» **Activity**:
In the listing below, find the line containing "integration and testing" and the line containing "actually do it". Repeat exactly those two lines and every line between them.
[Supplied records Boundary: Start]
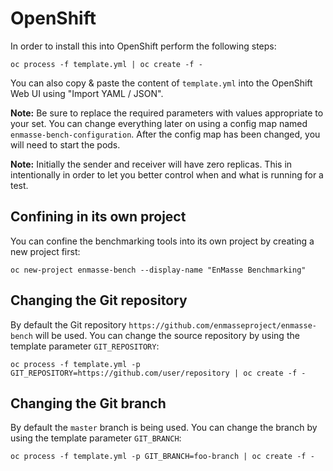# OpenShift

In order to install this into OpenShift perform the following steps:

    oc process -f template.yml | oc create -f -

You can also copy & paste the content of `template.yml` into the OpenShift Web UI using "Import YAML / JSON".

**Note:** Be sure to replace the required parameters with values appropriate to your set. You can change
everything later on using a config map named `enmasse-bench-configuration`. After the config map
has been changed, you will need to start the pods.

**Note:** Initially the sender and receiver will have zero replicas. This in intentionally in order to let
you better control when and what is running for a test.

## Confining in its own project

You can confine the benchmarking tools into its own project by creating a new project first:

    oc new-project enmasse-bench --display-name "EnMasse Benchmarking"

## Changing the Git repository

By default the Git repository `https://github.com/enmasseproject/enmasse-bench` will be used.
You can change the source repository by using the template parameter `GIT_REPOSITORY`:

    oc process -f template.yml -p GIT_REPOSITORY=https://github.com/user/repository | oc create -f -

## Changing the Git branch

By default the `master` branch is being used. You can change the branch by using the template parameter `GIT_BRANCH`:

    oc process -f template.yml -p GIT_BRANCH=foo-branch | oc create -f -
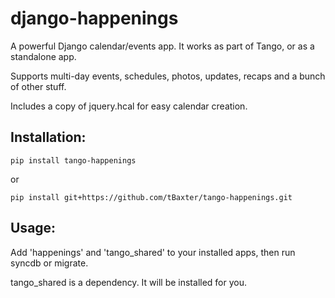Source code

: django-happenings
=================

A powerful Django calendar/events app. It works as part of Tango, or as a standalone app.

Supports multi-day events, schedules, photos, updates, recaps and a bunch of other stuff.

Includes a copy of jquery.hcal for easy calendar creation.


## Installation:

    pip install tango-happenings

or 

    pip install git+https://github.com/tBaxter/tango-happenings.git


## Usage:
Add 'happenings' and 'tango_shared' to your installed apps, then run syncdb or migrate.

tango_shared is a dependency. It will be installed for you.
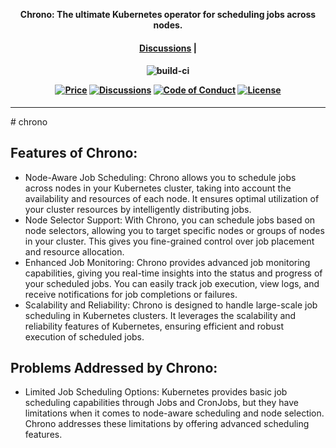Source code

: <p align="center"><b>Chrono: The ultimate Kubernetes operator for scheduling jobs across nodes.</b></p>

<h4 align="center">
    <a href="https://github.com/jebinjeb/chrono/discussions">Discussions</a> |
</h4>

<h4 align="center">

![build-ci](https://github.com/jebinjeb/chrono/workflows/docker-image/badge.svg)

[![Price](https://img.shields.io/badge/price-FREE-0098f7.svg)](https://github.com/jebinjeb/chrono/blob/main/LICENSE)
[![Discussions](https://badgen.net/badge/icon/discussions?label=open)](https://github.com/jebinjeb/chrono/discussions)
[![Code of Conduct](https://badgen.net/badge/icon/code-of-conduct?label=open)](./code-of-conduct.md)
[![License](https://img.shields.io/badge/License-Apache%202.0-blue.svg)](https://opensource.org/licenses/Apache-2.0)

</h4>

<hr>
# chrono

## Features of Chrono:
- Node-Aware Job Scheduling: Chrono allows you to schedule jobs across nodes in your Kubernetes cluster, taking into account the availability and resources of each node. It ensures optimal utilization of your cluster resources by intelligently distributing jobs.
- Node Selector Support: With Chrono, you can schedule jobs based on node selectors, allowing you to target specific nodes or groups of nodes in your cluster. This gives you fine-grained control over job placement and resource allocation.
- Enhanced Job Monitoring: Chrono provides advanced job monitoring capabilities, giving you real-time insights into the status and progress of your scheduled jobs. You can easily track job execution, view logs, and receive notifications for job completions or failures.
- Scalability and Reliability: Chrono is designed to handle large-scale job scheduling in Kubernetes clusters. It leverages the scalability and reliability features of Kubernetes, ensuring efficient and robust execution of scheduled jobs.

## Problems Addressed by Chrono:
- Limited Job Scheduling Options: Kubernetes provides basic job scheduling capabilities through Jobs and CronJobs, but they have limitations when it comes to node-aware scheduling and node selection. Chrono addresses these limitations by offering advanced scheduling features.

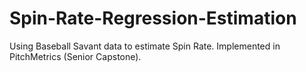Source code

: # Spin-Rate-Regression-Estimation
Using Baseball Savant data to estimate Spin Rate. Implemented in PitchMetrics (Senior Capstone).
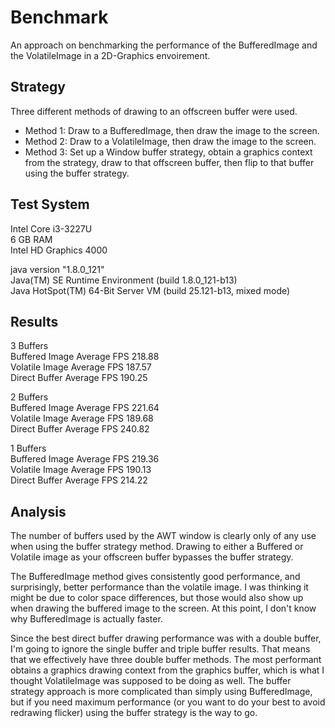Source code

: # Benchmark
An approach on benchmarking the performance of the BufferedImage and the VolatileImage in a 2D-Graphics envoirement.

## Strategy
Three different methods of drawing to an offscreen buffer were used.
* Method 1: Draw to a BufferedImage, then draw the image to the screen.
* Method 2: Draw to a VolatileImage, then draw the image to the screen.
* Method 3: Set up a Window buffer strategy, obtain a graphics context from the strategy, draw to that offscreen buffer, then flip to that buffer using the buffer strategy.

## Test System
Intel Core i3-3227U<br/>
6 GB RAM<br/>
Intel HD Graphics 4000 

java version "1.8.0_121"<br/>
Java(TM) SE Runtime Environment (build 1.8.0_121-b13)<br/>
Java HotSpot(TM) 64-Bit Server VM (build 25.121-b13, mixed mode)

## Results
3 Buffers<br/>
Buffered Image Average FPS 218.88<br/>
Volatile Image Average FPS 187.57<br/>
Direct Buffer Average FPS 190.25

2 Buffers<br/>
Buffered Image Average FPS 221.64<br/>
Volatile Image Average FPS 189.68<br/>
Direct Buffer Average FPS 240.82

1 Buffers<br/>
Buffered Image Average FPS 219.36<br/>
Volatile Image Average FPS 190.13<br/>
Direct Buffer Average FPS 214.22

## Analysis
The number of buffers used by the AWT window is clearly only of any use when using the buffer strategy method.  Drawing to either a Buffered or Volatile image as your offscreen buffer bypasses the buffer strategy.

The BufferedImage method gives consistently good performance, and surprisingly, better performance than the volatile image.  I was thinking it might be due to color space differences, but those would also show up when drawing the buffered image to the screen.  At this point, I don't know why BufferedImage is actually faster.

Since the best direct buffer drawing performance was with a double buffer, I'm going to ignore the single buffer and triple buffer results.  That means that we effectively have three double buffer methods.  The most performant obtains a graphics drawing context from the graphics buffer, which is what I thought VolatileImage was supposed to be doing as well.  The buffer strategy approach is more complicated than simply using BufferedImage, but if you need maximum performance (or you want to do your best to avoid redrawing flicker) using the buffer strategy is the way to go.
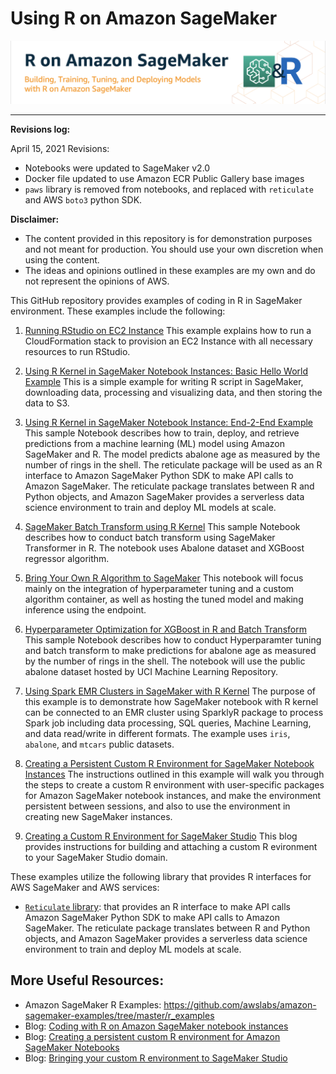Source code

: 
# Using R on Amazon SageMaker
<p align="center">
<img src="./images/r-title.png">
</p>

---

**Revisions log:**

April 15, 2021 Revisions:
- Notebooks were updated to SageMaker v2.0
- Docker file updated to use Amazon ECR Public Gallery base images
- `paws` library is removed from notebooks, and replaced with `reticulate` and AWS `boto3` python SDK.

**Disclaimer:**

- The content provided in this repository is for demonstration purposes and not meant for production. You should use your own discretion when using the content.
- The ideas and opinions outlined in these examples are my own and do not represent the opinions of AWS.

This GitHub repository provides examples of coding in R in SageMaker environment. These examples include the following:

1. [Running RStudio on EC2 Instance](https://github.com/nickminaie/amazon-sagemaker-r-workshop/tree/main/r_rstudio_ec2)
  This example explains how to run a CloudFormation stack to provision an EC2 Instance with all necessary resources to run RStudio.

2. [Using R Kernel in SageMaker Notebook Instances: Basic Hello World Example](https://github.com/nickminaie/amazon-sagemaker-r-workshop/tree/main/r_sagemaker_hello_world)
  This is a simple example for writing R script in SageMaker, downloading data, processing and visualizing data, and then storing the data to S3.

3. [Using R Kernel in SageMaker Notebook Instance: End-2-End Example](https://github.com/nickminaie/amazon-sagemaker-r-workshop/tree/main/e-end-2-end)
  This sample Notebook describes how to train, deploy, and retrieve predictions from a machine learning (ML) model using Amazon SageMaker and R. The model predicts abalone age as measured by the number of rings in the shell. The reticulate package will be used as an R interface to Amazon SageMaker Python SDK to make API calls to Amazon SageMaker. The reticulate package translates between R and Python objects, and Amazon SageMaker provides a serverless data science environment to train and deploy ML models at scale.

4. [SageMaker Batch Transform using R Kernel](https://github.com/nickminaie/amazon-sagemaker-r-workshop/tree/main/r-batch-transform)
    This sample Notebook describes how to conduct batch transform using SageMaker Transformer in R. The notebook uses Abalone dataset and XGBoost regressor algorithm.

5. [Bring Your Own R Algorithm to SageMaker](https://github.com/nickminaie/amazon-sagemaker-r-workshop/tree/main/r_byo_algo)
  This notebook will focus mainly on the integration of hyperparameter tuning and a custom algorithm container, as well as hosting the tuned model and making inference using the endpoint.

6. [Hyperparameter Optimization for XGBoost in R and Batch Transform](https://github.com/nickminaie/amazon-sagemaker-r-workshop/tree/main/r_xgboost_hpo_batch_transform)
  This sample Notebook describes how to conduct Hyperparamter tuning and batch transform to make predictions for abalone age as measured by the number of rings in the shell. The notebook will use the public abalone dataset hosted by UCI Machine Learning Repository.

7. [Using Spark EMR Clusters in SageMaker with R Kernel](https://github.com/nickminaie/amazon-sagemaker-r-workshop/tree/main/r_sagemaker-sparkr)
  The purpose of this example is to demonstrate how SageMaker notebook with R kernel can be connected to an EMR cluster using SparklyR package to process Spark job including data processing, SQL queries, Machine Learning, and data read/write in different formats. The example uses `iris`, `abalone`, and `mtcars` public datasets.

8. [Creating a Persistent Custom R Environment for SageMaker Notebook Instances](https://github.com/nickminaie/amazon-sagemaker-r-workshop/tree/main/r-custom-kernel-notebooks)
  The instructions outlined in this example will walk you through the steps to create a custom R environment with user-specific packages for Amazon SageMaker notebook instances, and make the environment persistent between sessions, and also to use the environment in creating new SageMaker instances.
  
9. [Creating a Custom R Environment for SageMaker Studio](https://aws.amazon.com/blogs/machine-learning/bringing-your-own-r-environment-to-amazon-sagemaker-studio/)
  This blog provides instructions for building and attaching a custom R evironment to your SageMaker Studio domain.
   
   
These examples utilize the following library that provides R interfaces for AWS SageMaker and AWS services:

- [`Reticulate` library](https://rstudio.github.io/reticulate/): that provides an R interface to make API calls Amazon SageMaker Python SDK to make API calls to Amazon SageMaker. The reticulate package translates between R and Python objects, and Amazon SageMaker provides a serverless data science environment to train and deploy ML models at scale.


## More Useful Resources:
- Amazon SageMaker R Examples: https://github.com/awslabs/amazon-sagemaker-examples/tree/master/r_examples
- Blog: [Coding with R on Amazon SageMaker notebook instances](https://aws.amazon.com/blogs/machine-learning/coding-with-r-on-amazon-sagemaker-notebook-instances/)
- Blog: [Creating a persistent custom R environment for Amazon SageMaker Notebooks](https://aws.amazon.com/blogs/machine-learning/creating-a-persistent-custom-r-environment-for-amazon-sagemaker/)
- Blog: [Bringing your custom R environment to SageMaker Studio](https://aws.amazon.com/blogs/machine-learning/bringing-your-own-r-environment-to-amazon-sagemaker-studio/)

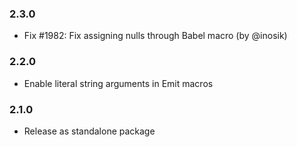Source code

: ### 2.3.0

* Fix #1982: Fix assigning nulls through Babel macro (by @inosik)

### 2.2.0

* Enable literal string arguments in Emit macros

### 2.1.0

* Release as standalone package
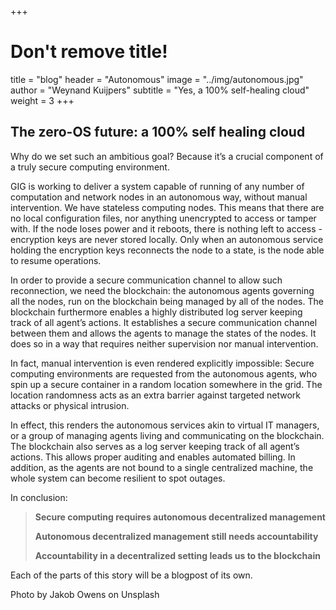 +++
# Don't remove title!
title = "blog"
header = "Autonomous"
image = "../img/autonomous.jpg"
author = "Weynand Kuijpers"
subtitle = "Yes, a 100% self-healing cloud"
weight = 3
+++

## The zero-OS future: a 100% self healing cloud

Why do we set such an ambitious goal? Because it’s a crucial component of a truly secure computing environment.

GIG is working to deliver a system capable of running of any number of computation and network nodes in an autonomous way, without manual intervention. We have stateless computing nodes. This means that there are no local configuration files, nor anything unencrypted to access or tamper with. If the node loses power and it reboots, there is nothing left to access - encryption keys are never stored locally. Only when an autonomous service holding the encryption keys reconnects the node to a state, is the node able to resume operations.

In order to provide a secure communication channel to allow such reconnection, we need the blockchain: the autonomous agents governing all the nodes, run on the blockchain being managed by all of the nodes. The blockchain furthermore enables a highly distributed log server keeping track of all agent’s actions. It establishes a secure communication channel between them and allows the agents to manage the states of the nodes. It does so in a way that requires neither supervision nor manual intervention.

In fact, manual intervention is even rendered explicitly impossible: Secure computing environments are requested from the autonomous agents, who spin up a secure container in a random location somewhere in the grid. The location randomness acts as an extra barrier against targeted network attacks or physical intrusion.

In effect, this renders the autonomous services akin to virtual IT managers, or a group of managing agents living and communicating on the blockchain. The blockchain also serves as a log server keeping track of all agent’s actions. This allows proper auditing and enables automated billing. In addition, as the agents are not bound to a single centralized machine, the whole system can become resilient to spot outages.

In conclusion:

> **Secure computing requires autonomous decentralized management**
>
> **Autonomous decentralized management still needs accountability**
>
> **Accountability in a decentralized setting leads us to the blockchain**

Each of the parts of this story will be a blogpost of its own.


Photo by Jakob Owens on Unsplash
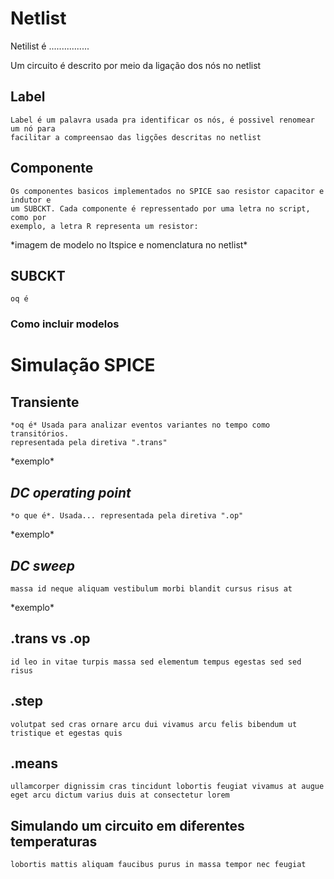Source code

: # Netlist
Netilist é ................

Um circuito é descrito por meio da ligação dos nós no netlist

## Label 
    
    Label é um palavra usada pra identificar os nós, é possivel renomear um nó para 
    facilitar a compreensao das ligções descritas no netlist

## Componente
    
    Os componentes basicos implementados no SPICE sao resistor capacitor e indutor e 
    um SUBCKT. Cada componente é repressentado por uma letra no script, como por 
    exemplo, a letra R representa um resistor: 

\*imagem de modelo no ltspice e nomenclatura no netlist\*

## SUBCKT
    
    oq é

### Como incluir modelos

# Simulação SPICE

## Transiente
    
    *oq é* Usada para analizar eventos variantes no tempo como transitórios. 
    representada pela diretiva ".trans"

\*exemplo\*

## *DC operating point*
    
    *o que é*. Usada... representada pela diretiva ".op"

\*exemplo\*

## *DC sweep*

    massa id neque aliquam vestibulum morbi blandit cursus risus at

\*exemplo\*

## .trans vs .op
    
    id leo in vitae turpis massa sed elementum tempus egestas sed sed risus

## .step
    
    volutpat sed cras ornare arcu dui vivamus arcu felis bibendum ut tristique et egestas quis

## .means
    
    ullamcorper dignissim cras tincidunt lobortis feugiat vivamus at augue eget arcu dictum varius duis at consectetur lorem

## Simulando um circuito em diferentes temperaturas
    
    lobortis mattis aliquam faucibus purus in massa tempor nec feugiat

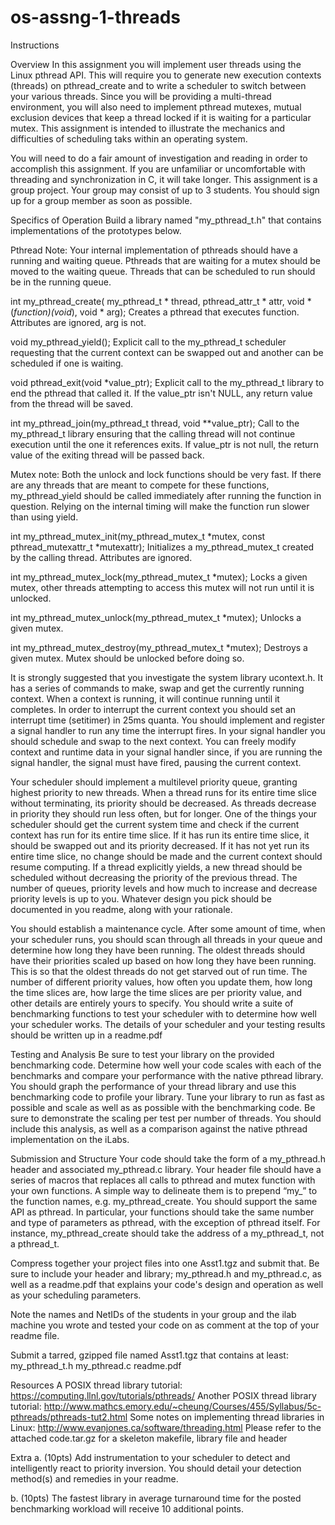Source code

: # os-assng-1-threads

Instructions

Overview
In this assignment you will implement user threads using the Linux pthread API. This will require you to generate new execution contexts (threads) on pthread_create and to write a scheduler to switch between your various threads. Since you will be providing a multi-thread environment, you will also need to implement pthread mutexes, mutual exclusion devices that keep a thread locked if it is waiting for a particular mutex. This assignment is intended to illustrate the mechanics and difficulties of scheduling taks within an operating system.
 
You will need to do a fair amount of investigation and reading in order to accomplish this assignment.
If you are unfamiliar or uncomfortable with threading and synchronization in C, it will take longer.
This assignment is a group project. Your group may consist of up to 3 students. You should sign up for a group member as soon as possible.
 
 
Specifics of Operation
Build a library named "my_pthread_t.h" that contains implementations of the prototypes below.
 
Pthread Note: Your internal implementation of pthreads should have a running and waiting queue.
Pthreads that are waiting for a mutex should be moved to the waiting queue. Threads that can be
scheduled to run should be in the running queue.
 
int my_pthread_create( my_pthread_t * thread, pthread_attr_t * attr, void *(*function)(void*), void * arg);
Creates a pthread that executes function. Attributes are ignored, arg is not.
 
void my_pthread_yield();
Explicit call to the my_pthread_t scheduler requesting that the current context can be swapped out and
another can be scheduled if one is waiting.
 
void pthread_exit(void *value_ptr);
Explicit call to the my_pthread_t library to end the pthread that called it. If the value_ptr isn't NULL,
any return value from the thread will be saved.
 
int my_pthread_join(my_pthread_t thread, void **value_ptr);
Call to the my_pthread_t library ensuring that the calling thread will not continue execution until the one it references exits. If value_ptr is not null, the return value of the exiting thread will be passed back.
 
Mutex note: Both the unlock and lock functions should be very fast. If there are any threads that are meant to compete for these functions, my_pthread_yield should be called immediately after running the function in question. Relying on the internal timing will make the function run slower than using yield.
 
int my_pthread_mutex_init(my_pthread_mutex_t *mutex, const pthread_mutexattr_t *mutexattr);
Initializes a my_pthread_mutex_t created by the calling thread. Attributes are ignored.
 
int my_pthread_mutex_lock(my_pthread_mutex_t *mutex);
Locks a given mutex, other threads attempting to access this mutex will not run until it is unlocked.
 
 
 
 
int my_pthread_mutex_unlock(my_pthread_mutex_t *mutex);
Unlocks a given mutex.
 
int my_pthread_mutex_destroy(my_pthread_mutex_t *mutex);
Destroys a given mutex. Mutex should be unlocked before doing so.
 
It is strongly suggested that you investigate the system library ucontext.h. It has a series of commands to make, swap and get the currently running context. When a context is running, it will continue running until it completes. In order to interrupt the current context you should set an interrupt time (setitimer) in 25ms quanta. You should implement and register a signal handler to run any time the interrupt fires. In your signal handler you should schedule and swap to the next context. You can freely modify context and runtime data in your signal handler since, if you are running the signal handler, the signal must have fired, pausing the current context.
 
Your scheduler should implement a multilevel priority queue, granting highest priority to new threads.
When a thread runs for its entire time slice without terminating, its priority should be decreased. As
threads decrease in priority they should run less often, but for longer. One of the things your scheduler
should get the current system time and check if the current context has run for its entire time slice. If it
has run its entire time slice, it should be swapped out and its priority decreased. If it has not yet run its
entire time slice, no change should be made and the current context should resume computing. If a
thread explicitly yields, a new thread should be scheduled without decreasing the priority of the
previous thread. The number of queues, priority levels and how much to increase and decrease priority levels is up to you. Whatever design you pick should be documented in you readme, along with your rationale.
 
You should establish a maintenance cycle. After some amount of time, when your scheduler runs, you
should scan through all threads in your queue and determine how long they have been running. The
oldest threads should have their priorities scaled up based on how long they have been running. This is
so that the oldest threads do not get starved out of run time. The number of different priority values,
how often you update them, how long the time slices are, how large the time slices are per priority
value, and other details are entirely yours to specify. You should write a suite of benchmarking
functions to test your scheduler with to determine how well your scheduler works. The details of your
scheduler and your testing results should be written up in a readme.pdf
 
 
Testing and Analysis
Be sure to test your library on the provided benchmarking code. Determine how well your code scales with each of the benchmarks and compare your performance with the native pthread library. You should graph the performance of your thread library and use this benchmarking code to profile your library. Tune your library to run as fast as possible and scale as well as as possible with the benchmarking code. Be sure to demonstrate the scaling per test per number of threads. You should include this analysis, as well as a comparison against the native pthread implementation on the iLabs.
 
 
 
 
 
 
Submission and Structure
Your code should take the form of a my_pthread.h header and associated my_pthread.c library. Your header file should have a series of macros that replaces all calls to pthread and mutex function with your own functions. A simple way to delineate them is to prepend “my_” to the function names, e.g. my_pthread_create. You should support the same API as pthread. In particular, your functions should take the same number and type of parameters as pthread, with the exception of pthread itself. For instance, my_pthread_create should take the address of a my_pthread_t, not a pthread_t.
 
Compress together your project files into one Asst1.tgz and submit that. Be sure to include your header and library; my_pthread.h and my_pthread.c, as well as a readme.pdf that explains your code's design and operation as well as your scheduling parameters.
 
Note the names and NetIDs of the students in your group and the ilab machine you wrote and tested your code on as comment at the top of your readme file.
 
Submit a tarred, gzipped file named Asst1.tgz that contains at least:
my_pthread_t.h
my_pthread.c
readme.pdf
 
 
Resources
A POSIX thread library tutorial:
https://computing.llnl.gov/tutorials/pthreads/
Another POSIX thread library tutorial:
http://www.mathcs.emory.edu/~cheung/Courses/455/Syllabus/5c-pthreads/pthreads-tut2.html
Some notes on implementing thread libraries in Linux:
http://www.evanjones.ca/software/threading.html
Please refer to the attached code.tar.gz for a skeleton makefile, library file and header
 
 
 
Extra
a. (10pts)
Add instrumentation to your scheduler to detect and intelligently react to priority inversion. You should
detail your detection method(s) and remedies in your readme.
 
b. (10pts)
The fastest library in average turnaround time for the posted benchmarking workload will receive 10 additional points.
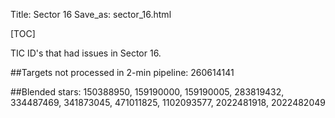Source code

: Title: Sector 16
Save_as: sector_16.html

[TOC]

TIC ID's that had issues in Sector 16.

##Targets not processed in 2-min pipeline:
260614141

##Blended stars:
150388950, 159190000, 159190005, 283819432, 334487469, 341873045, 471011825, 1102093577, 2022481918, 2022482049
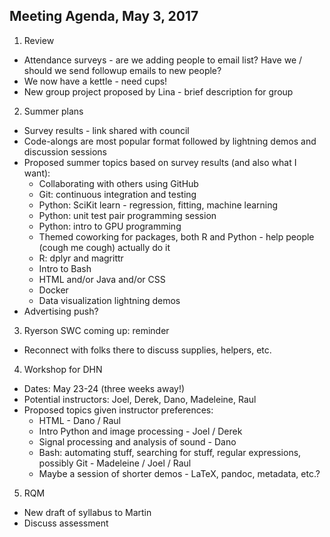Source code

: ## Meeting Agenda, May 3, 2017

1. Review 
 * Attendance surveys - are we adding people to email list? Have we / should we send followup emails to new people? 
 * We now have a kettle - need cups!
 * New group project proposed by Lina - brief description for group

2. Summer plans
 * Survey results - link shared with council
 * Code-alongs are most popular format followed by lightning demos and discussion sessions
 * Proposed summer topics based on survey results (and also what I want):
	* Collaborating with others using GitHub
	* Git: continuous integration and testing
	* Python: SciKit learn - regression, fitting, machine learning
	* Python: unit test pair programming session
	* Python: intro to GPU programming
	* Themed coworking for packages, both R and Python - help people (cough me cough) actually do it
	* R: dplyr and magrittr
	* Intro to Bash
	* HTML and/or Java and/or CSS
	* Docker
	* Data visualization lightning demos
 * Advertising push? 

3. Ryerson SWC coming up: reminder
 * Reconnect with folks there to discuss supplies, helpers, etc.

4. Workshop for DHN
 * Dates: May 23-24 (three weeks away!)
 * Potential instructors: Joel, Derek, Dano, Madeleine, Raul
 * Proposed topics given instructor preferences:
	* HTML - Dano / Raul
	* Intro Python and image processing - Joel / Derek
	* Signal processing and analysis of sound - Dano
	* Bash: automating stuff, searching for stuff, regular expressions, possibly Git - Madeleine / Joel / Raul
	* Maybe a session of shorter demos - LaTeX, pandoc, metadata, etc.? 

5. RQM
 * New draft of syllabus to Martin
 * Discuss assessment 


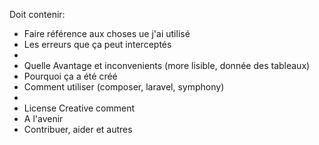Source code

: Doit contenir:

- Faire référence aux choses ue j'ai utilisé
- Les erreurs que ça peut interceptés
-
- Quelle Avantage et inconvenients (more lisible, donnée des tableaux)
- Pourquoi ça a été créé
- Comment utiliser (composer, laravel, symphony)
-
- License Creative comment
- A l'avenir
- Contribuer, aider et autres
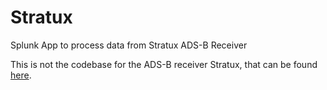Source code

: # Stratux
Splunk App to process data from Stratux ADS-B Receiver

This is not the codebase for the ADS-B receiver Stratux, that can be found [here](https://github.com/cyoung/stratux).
[Supplied records Boundary: End]
» **Answer to the exercise**:
	* Git: continuous integration and testing
	* Python: SciKit learn - regression, fitting, machine learning
	* Python: unit test pair programming session
	* Python: intro to GPU programming
	* Themed coworking for packages, both R and Python - help people (cough me cough) actually do it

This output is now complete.